Friday, March 12, 2004



Leave the light the on
I'll never give up on you....


So I gave away some paintings today. That was really...different. I am not sure what to think. I mean, I did the paintings for me even though I gave them to somebody else, strangely enough. I chose the colors based on some given parameters as well as the basis for the picture. I should start this over. I gave out little Valentines for Valentine's Day that were fancy little painted tidbits. My super boss asked me if I would paint her a picture since I was a painter. Now, I told her that I am not a real painter and that what I paint is not anything but me and that it was just something that I do. Not many people know that I paint in the first place. I found that painting my own decor is cheaper than actually buying things to hang on the wall. Not to mention, it gives some meaning to the wall decor. I am all about sentiment.
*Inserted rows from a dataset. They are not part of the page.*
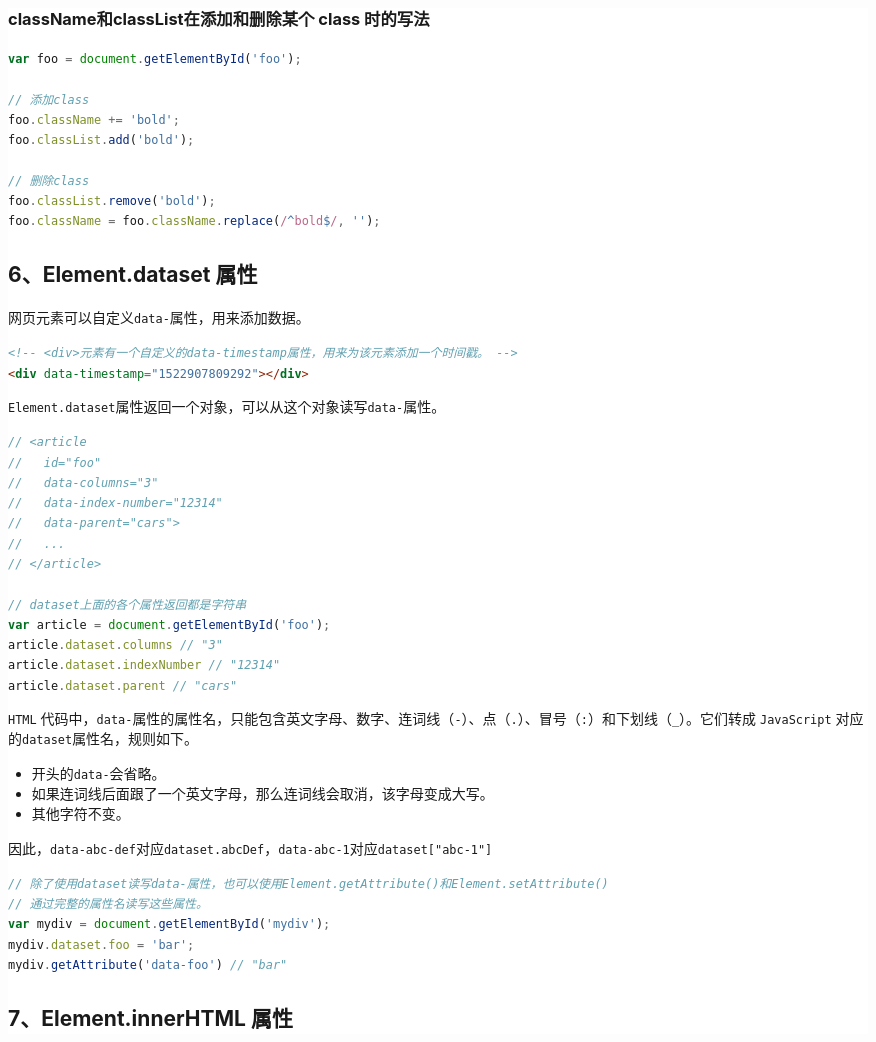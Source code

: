 
### className和classList在添加和删除某个 class 时的写法
```js
var foo = document.getElementById('foo');

// 添加class
foo.className += 'bold';
foo.classList.add('bold');

// 删除class
foo.classList.remove('bold');
foo.className = foo.className.replace(/^bold$/, '');
```

## 6、Element.dataset 属性
网页元素可以自定义`data-`属性，用来添加数据。
```html
<!-- <div>元素有一个自定义的data-timestamp属性，用来为该元素添加一个时间戳。 -->
<div data-timestamp="1522907809292"></div>
```
`Element.dataset`属性返回一个对象，可以从这个对象读写`data-`属性。
```js
// <article
//   id="foo"
//   data-columns="3"
//   data-index-number="12314"
//   data-parent="cars">
//   ...
// </article>

// dataset上面的各个属性返回都是字符串
var article = document.getElementById('foo');
article.dataset.columns // "3"
article.dataset.indexNumber // "12314"
article.dataset.parent // "cars"
```
`HTML` 代码中，`data-`属性的属性名，只能包含英文字母、数字、连词线（`-`）、点（`.`）、冒号（`:`）和下划线（`_`）。它们转成 `JavaScript` 对应的`dataset`属性名，规则如下。
- 开头的`data-`会省略。
- 如果连词线后面跟了一个英文字母，那么连词线会取消，该字母变成大写。
- 其他字符不变。

因此，`data-abc-def`对应`dataset.abcDef`，`data-abc-1`对应`dataset["abc-1"]`
```js
// 除了使用dataset读写data-属性，也可以使用Element.getAttribute()和Element.setAttribute()
// 通过完整的属性名读写这些属性。
var mydiv = document.getElementById('mydiv');
mydiv.dataset.foo = 'bar';
mydiv.getAttribute('data-foo') // "bar"
```

## 7、Element.innerHTML 属性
It gets me in trouble because I get so attached to things that are just so material. Anyway...she asked me a month ago. I didn't finish until this week. I am still not comfortable with it and feel like it is a bit unfinished but, she asked for something girly for her bathroom, which the colors of were white and beige, so I had plenty to play with in the painting. Then, when I got stuck watching paint dry, I began another. It turned out to be distinctly wierd. I really like it though. I like the second one better than I do the big one. The second one was also a lot smaller, about one quarter the size of the potty pic. It just had more pizazz. I gave it to my girlfriend who is my super boss's admin. She was tickled. So was I. The potty pic though seems left hanging, so to speak. My g'friend seems to love it. My hesistancy would be put to rest, I think, if my superboss would reassure me that it is what she wanted. Ack...who would ever guess that I would be a painter? Who would guess that anyone would want the paintings I paint? Like I said the paintings are mostly just an extension of self not really about anything other than me. I am so nerve racked. I am glad that I am going home this weekend. Peace and quiet.